Output → `public/` directory with `index.html`, `output/*.json`, `output/*.md`.

### Deploy to Vercel

```bash
make deploy        # Deploy to production (flatbench.vercel.app)
make deploy-preview  # Deploy preview build
```

---

## Project Structure

```
flatbench/
├── Dockerfile              # Flatseek API server container
├── docker-compose.yml       # All engine containers
├── Makefile                 # Infrastructure + build commands
├── build.sh                 # Static site build script
├── report_viewer.html       # Web UI for browsing results
├── pyproject.toml           # flatbench package definition
├── src/flatbench/
│   ├── cli.py               # CLI entry point
│   ├── benchmarks/           # Benchmark orchestration + report generation
│   ├── generators/           # Synthetic data generators (schema-aware)
│   ├── runners/              # Engine runners (HTTP API / CLI)
│   │   ├── flatseek_api.py   # Flatseek HTTP API runner
│   │   ├── flatseek_cli.py   # Flatseek CLI runner
│   │   ├── elasticsearch.py   # Elasticsearch runner
│   │   ├── tantivy.py        # tantivy (Rust) runner
│   │   ├── typesense.py      # Typesense runner
│   │   ├── whoosh.py         # Whoosh runner
│   │   ├── zincsearch.py     # ZincSearch runner
│   │   ├── sqlite.py         # SQLite FTS5 runner
│   │   └── duckdb.py         # DuckDB full-text runner
│   └── output/               # Benchmark results (JSON + Markdown)
```

---

## Adding a New Engine

```python
from flatbench.runners import BaseRunner, BenchmarkResult, register_engine

@register_engine("myengine")
class MyEngineRunner(BaseRunner):
    name = "myengine"
    supports_aggregate = False
    supports_range_query = True
    supports_wildcard = True

    def build_index(self, data_path: str, **kwargs) -> BenchmarkResult:
        # Bulk API indexing logic
        pass

    def search(self, query: str, iterations: int = 10, **kwargs) -> BenchmarkResult:
        # Search via HTTP API
        pass
```

Then add to `--engines` list: `--engines flatseek,myengine,...`

---

## Benchmark Results (Latest: 500K rows, article schema)

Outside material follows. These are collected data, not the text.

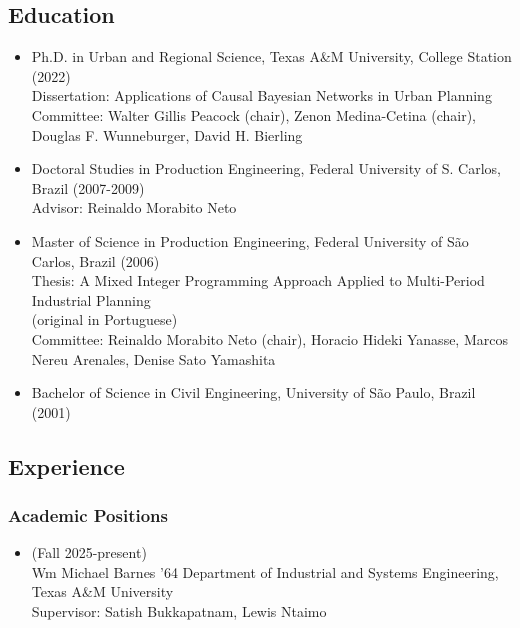 \documentclass[11pt,oneside]{article}
\begin{document}
\subsection{Education}
\begin{itemize}[leftmargin=40pt, label={-}]
\item {\frutigerregular Ph.D. in Urban and Regional Science}, Texas A\&M University, College Station (2022)\\
      Dissertation: Applications of Causal Bayesian Networks in Urban Planning\\
      Committee: Walter Gillis Peacock (chair), Zenon Medina-Cetina (chair), Douglas F. Wunneburger, David H. Bierling
\item {\frutigerregular Doctoral Studies in Production Engineering}, Federal University of S. Carlos, Brazil (2007-2009)\\
      Advisor: Reinaldo Morabito Neto
\item {\frutigerregular Master of Science in Production Engineering}, Federal University of São Carlos, Brazil (2006)\\
      Thesis: A Mixed Integer Programming Approach Applied to Multi-Period Industrial Planning\\[-2pt]
      {\small (original in Portuguese)}\\
      Committee: Reinaldo Morabito Neto (chair), Horacio Hideki Yanasse, Marcos Nereu Arenales, Denise Sato Yamashita
\item {\frutigerregular Bachelor of Science in Civil Engineering}, University of São Paulo, Brazil (2001)
\end{itemize}

\subsection{Experience}
\subsubsection{Academic Positions}
\begin{itemize}[leftmargin=40pt, label={-}]
\item {} (Fall 2025-present)\\
      {Wm Michael Barnes ’64 Department of Industrial and Systems Engineering, Texas A\&M University}\\
      Supervisor: Satish Bukkapatnam, Lewis Ntaimo
\end{itemize}
\end{document}
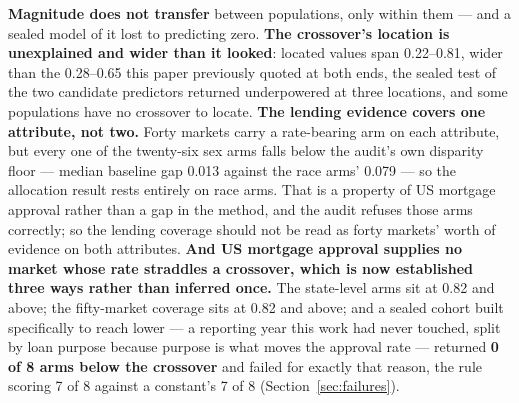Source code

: \documentclass[conference]{IEEEtran}
\begin{document}
\textbf{Magnitude does not transfer} between populations, only within them --- and a sealed
model of it lost to predicting zero. \textbf{The crossover's location is unexplained and wider than it looked}: located values span 0.22--0.81, wider than the 0.28--0.65 this paper previously quoted at both ends, the sealed test of the two candidate
predictors returned underpowered at three locations, and some populations have no crossover
to locate. \textbf{The lending evidence covers one attribute, not two.} Forty markets carry a
rate-bearing arm on each attribute, but every one of the twenty-six sex arms falls below the audit's own
disparity floor --- median baseline gap 0.013 against the race arms' 0.079 --- so the
allocation result rests entirely on race arms. That is a property of US mortgage approval
rather than a gap in the method, and the audit refuses those arms correctly; so the lending coverage should not be read as forty markets' worth of evidence on both
attributes. \textbf{And US mortgage approval supplies no market whose rate straddles a
crossover, which is now established three ways rather than inferred once.} The state-level
arms sit at 0.82 and above; the fifty-market coverage sits at 0.82 and above; and a sealed
cohort built specifically to reach lower --- a reporting year this work had never touched,
split by loan purpose because purpose is what moves the approval rate --- returned
\textbf{0 of 8 arms below the crossover} and failed for exactly that reason, the rule scoring
7 of 8 against a constant's 7 of 8 (Section~\ref{sec:failures}).
\end{document}
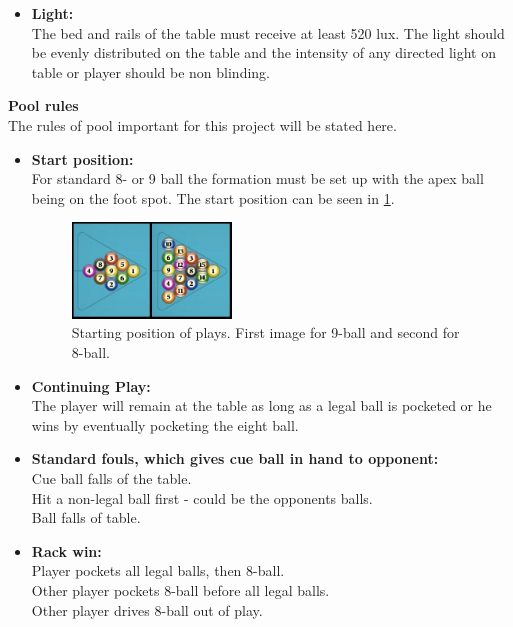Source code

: \begin{itemize}
		
	\item \textbf{Light:}\\
		The bed and rails of the table must receive at least 520 lux. The light should be evenly distributed on the table and the intensity of any directed light on table or player should be non blinding.
\end{itemize}

\textbf{Pool rules}\\
The rules of pool important for this project will be stated here.

\begin{itemize}
	\item \textbf{Start position:}\\
		For standard 8- or 9 ball the formation must be set up with the apex ball being on the foot spot. The start position can be seen in \ref{fig:poolstart}.\\
		
\begin{figure}[H]
\begin{center}
\leavevmode
\includegraphics[width=0.4\textwidth]{images/poolstart.jpg}
\end{center}
\caption{Starting position of plays. First image for 9-ball and second for 8-ball.}
\label{fig:poolstart}
\end{figure}

	\item \textbf{Continuing Play:}\\
		The player will remain at the table as long as a legal ball is pocketed or he wins by eventually pocketing the eight ball.\\
		
	\item \textbf{Standard fouls, which gives cue ball in hand to opponent:}\\
		Cue ball falls of the table.\\
		Hit a non-legal ball first - could be the opponents balls.\\
		Ball falls of table.\\
		
	\item \textbf{Rack win:}\\
		Player pockets all legal balls, then 8-ball.\\
		Other player pockets 8-ball before all legal balls.\\
		Other player drives 8-ball out of play.\\
\end{itemize}

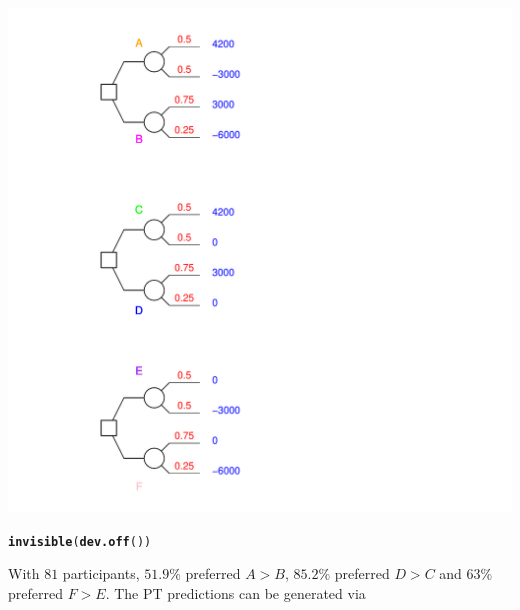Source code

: \documentclass{article}\usepackage[]{graphicx}\usepackage[]{color}
\makeatletter
\newcommand{\hlstd}[1]{\textcolor[rgb]{0.345,0.345,0.345}{#1}}%
\newcommand{\hlkwd}[1]{\textcolor[rgb]{0.737,0.353,0.396}{\textbf{#1}}}%
\newenvironment{kframe}{%
 \def\at@end@of@kframe{}%
 \ifinner\ifhmode%
  \def\at@end@of@kframe{\end{minipage}}%
  \begin{minipage}{\columnwidth}%
 \fi\fi%
 \def\FrameCommand##1{\hskip\@totalleftmargin \hskip-\fboxsep
 \colorbox{shadecolor}{##1}\hskip-\fboxsep
     \hskip-\linewidth \hskip-\@totalleftmargin \hskip\columnwidth}%
 \MakeFramed {\advance\hsize-\width
   \@totalleftmargin\z@ \linewidth\hsize
   \@setminipage}}%
 {\par\unskip\endMakeFramed%
 \at@end@of@kframe}
\newenvironment{knitrout}{}{} %
\makeatother
\begin{document}
\begin{knitrout}
{\centering \includegraphics[width=0.8\linewidth]{figure/unnamed-chunk-40} 

}


\begin{kframe}\begin{alltt}
\hlkwd{invisible}\hlstd{(}\hlkwd{dev.off}\hlstd{())}
\end{alltt}
\end{kframe}
\end{knitrout}


With $81$ participants, $51.9\%$ preferred $A > B$, $85.2\%$ preferred $D > C$ and $63\%$ preferred $F > E$. The PT predictions can be generated via
\end{document}
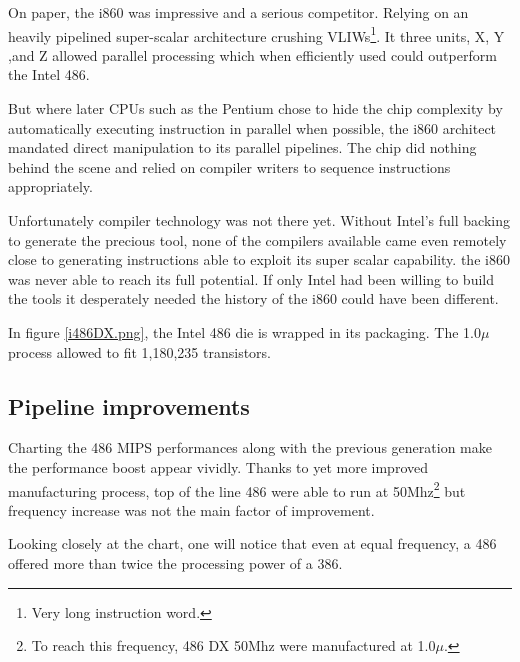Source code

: On paper, the i860 was impressive and a serious competitor. Relying on an heavily pipelined super-scalar architecture crushing VLIWs\footnote{Very long instruction word.}. It three units, X, Y ,and Z allowed parallel processing which when efficiently used could outperform the Intel 486.\\
\par
But where later CPUs such as the Pentium chose to hide the chip complexity by automatically executing instruction in parallel when possible, the i860 architect mandated direct manipulation to its parallel pipelines. The chip did nothing behind the scene and relied on compiler writers to sequence instructions appropriately.\\
\par
Unfortunately compiler technology was not there yet. Without Intel's full backing to generate the precious tool, none of the compilers available came even remotely close to generating instructions able to exploit its super scalar capability. the i860 was never able to reach its full potential. If only Intel had been willing to build the tools it desperately needed the history of the i860 could have been different.\\
\par
\par
{}
\par
In figure \ref{i486DX.png}, the Intel 486 die is wrapped in its packaging. The 1.0$\mu$ process allowed to fit 1,180,235 transistors.\\
\par
{}

\par
\subsection{Pipeline improvements}
Charting the 486 MIPS performances along with the previous generation make the performance boost appear vividly. Thanks to yet more improved manufacturing process, top of the line 486 were able to run at 50Mhz\footnote{To reach this frequency, 486 DX 50Mhz were manufactured at 1.0$\mu$.} but frequency increase was not the main factor of improvement.\\
\par
 Looking closely at the chart, one will notice that even at equal frequency, a 486 offered more than twice the processing power of a 386.\\

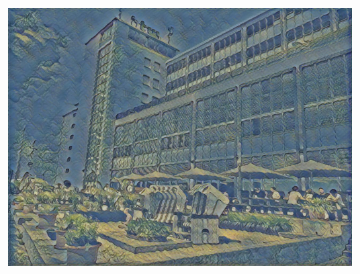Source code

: \begin{figure}[H]
\begin{subfigure}[h]{0.13\textwidth}
        \includegraphics[width=\textwidth]{resources/content/experiments/htw-vgg16_the_olive_trees.jpg}
    \end{subfigure}



\end{figure}
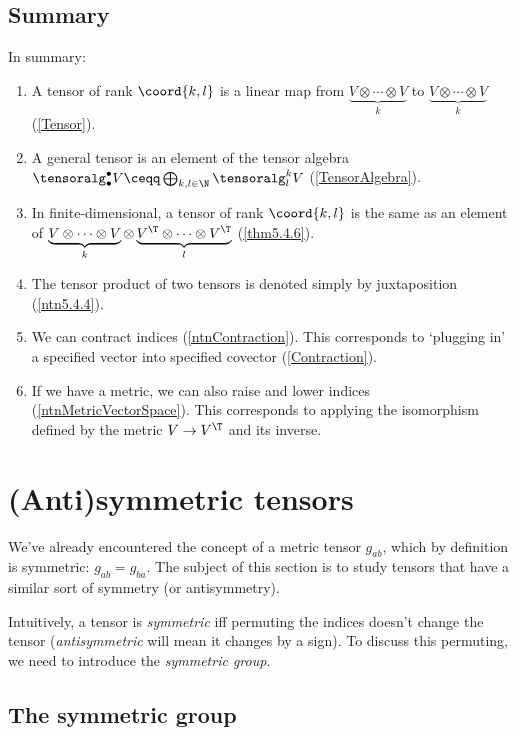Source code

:\subsection{Summary}

In summary:
\begin{enumerate}
	\item A tensor of rank $\coord{k,l}$ is a linear map from $\underbrace{V\otimes \cdots \otimes V}_k$ to $\underbrace{V\otimes \cdots \otimes V}_k$ (\cref{Tensor}).
	\item A general tensor is an element of the tensor algebra $\tensoralg _{\bullet}^{\bullet}V\ceqq \bigoplus _{k,l\in \N}\tensoralg _l^kV$ (\cref{TensorAlgebra}).
	\item In finite-dimensional, a tensor of rank $\coord{k,l}$ is the same as an element of $\underbrace{V\otimes \cdots \otimes V}_k\otimes \underbrace{V^{\T}\otimes \cdots \otimes V^{\T}}_l$ (\cref{thm5.4.6}).
	\item The tensor product of two tensors is denoted simply by juxtaposition (\cref{ntn5.4.4}).
	\item We can contract indices (\cref{ntnContraction}).  This corresponds to `plugging in' a specified vector into  specified covector (\cref{Contraction}).
	\item If we have a metric, we can also raise and lower indices (\cref{ntnMetricVectorSpace}).  This corresponds to applying the isomorphism defined by the metric $V\rightarrow V^{\T}$ and its inverse.
\end{enumerate}

\section{(Anti)symmetric tensors}

We've already encountered the concept of a metric tensor $g_{ab}$, which by definition is symmetric:  $g_{ab}=g_{ba}$.  The subject of this section is to study tensors that have a similar sort of symmetry (or antisymmetry).

Intuitively, a tensor is \emph{symmetric} iff permuting the indices doesn't change the tensor (\emph{antisymmetric} will mean it changes by a sign).  To discuss this permuting, we need to introduce the \emph{symmetric group}.

\subsection{The symmetric group}

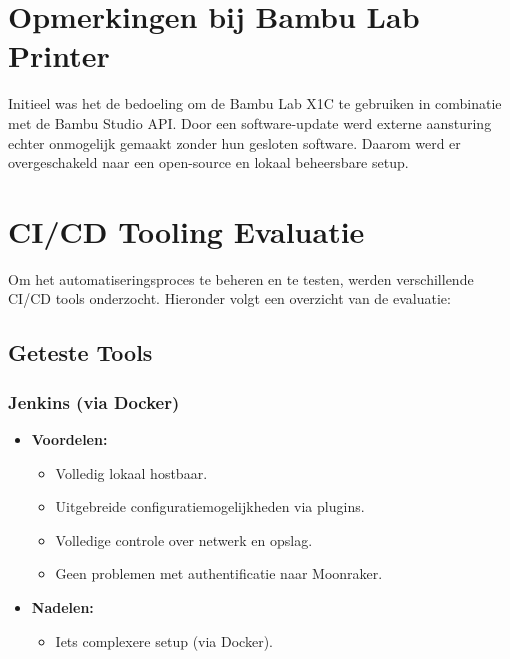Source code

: \section{Opmerkingen bij Bambu Lab Printer}
Initieel was het de bedoeling om de Bambu Lab X1C te gebruiken in combinatie met de Bambu Studio API. Door een software-update werd externe aansturing echter onmogelijk gemaakt zonder hun gesloten software. Daarom werd er overgeschakeld naar een open-source en lokaal beheersbare setup.

\section{CI/CD Tooling Evaluatie}
Om het automatiseringsproces te beheren en te testen, werden verschillende CI/CD tools onderzocht. Hieronder volgt een overzicht van de evaluatie:

\subsection{Geteste Tools}

\subsubsection{Jenkins (via Docker)}
\begin{itemize}
    \item \textbf{Voordelen:}
    \begin{itemize}
        \item Volledig lokaal hostbaar.
        \item Uitgebreide configuratiemogelijkheden via plugins.
        \item Volledige controle over netwerk en opslag.
        \item Geen problemen met authentificatie naar Moonraker.
    \end{itemize}
    \item \textbf{Nadelen:}
    \begin{itemize}
        \item Iets complexere setup (via Docker).
    \end{itemize}
\end{itemize}

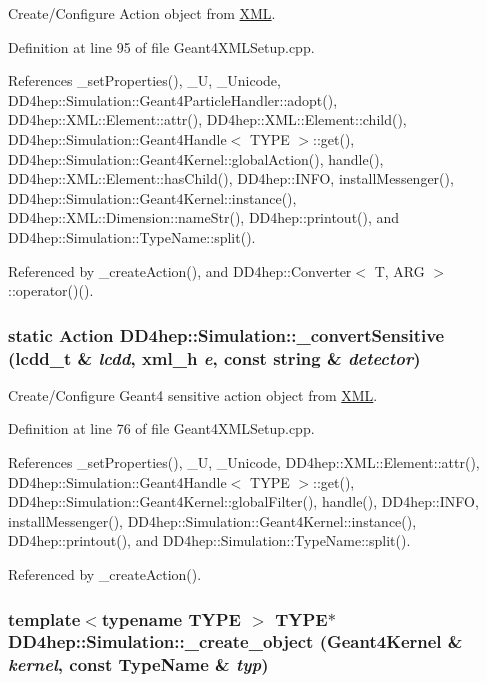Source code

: Create/Configure Action object from \hyperlink{namespace_d_d4hep_1_1_x_m_l}{XML}. 

Definition at line 95 of file Geant4XMLSetup.cpp.

References \_\-setProperties(), \_\-U, \_\-Unicode, DD4hep::Simulation::Geant4ParticleHandler::adopt(), DD4hep::XML::Element::attr(), DD4hep::XML::Element::child(), DD4hep::Simulation::Geant4Handle$<$ TYPE $>$::get(), DD4hep::Simulation::Geant4Kernel::globalAction(), handle(), DD4hep::XML::Element::hasChild(), DD4hep::INFO, installMessenger(), DD4hep::Simulation::Geant4Kernel::instance(), DD4hep::XML::Dimension::nameStr(), DD4hep::printout(), and DD4hep::Simulation::TypeName::split().

Referenced by \_\-createAction(), and DD4hep::Converter$<$ T, ARG $>$::operator()().\hypertarget{namespace_d_d4hep_1_1_simulation_ad1e0a4ddeeaccc10df73eaae26c7706b}{
\subsubsection[{\_\-convertSensitive}]{\setlength{\rightskip}{0pt plus 5cm}static {\bf Action} DD4hep::Simulation::\_\-convertSensitive ({\bf lcdd\_\-t} \& {\em lcdd}, \/  {\bf xml\_\-h} {\em e}, \/  const string \& {\em detector})}}
\label{namespace_d_d4hep_1_1_simulation_ad1e0a4ddeeaccc10df73eaae26c7706b}


Create/Configure Geant4 sensitive action object from \hyperlink{namespace_d_d4hep_1_1_x_m_l}{XML}. 

Definition at line 76 of file Geant4XMLSetup.cpp.

References \_\-setProperties(), \_\-U, \_\-Unicode, DD4hep::XML::Element::attr(), DD4hep::Simulation::Geant4Handle$<$ TYPE $>$::get(), DD4hep::Simulation::Geant4Kernel::globalFilter(), handle(), DD4hep::INFO, installMessenger(), DD4hep::Simulation::Geant4Kernel::instance(), DD4hep::printout(), and DD4hep::Simulation::TypeName::split().

Referenced by \_\-createAction().\hypertarget{namespace_d_d4hep_1_1_simulation_af440512bf20439e1b6defb5c164f8d13}{
\subsubsection[{\_\-create\_\-object}]{\setlength{\rightskip}{0pt plus 5cm}template$<$typename TYPE $>$ TYPE$\ast$ DD4hep::Simulation::\_\-create\_\-object ({\bf Geant4Kernel} \& {\em kernel}, \/  const {\bf TypeName} \& {\em typ})}}
\label{namespace_d_d4hep_1_1_simulation_af440512bf20439e1b6defb5c164f8d13}


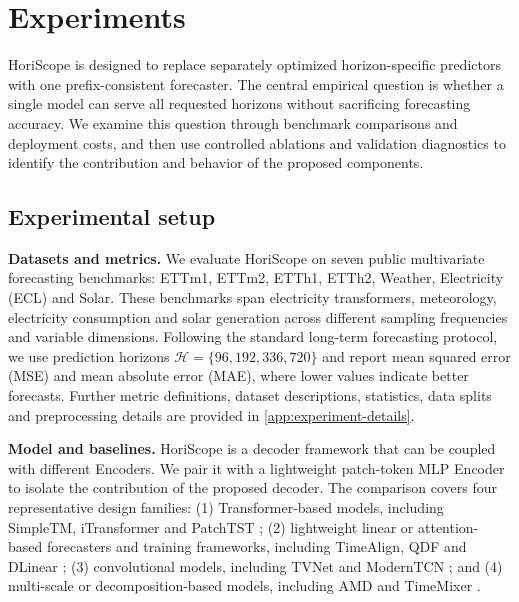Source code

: \section{Experiments}
\label{sec:experiments}


HoriScope is designed to replace separately optimized horizon-specific predictors with one prefix-consistent forecaster. The central empirical question is whether a single model can serve all requested horizons without sacrificing forecasting accuracy. We examine this question through benchmark comparisons and deployment costs, and then use controlled ablations and validation diagnostics to identify the contribution and behavior of the proposed components.

\subsection{Experimental setup}


\textbf{Datasets and metrics.} We evaluate HoriScope on seven public multivariate forecasting benchmarks: ETTm1, ETTm2, ETTh1, ETTh2, Weather, Electricity (ECL) and Solar. These benchmarks span electricity transformers, meteorology, electricity consumption and solar generation across different sampling frequencies and variable dimensions. Following the standard long-term forecasting protocol, we use prediction horizons $\mathcal H=\{96,192,336,720\}$ and report mean squared error (MSE) and mean absolute error (MAE), where lower values indicate better forecasts. Further metric definitions, dataset descriptions, statistics, data splits and preprocessing details are provided in \ref{app:experiment-details}.

\textbf{Model and baselines.} HoriScope is a decoder framework that can be coupled with different Encoders. We pair it with a lightweight patch-token MLP Encoder to isolate the contribution of the proposed decoder. The comparison covers four representative design families: (1) Transformer-based models, including SimpleTM, iTransformer and PatchTST \citep{chen2025simpletm,liu2024itransformer,nie2023patchtst}; (2) lightweight linear or attention-based forecasters and training frameworks, including TimeAlign, QDF and DLinear \citep{hu2026timealign,wang2026qdf,zeng2023dlinear}; (3) convolutional models, including TVNet and ModernTCN \citep{li2025tvnet,luo2024moderntcn}; and (4) multi-scale or decomposition-based models, including AMD and TimeMixer \citep{hu2025amd,wang2024timemixer}.

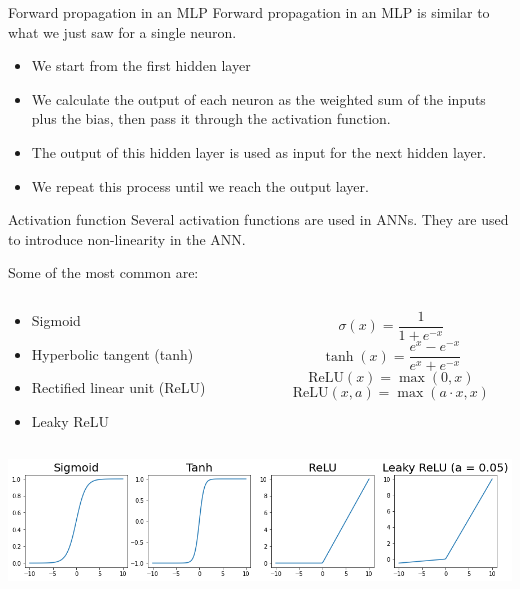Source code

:\documentclass[9pt, aspectratio=169]{beamer}
\begin{document}
\begin{frame}
    {Forward propagation in an MLP}
    Forward propagation in an MLP is similar to what we just saw for a single neuron.

    \pause

    \begin{itemize}[<+->]
        \item We start from the first hidden layer
        \item We calculate the output of each neuron as the weighted sum of the inputs plus the bias, then pass it through the activation function.
        \item The output of this hidden layer is used as input for the next hidden layer.
        \item We repeat this process until we reach the output layer.
    \end{itemize}

\end{frame}
\begin{frame}
    {Activation function}
    Several activation functions are used in ANNs. They are used to introduce non-linearity in the ANN.

    Some of the most common are:
    \begin{columns}
        \begin{column}{.5\textwidth}
            \begin{itemize}
                \item Sigmoid
                \item Hyperbolic tangent (tanh)
                \item Rectified linear unit (ReLU)
                \item Leaky ReLU
            \end{itemize}
        \end{column}
        \begin{column}{.5\textwidth}
            $$\sigma(x) = \frac{1}{1 + e^{-x}}$$
            $$\tanh(x) = \frac{e^{x} - e^{-x}}{e^{x} + e^{-x}}$$
            $$\text{ReLU}(x) = \max(0, x)$$
            $$\text{ReLU}(x, a) = \max(a\cdot x, x)$$
        \end{column}
    \end{columns}
    \centering
    \includegraphics[width=\textwidth]{activation.png}
\end{frame}
\end{document}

> **Latest Full results:** [`bench.flatseek.io`](https://bench.flatseek.io)

### Overall Score (60% speed · 40% correctness)

| Engine | Speed | Correctness | Score |
|--------|-------|-------------|-------|
| **Flatseek** | 🟢 | 🟢 | **0.878** ◀ |
| typesense | 🟢 | 🟢 | 0.832 |
| zincsearch | 🟢 | 🟢 | 0.823 |
| elasticsearch | 🟢 | 🟢 | 0.820 |
| tantivy | 🟢 | 🔴 | 0.650 |
| whoosh | 🔴 | 🔴 | 0.025 |

### Key Takeaways

- **Correctness matters:** Flatseek is the only engine with zero correctness errors. Tantivy misses 99.4% of range query hits.
- **Search:** Tantivy fastest (0.7ms p50), but wrong. Flatseek second-fastest correct (7.9ms).
- **Build:** Tantivy wins (21s for 500K), but Flatseek build is reasonable (217s).
- **Aggregation:** Competitors (ES, tantivy) are 20–300× faster — Flatseek aggregation is a known weakness.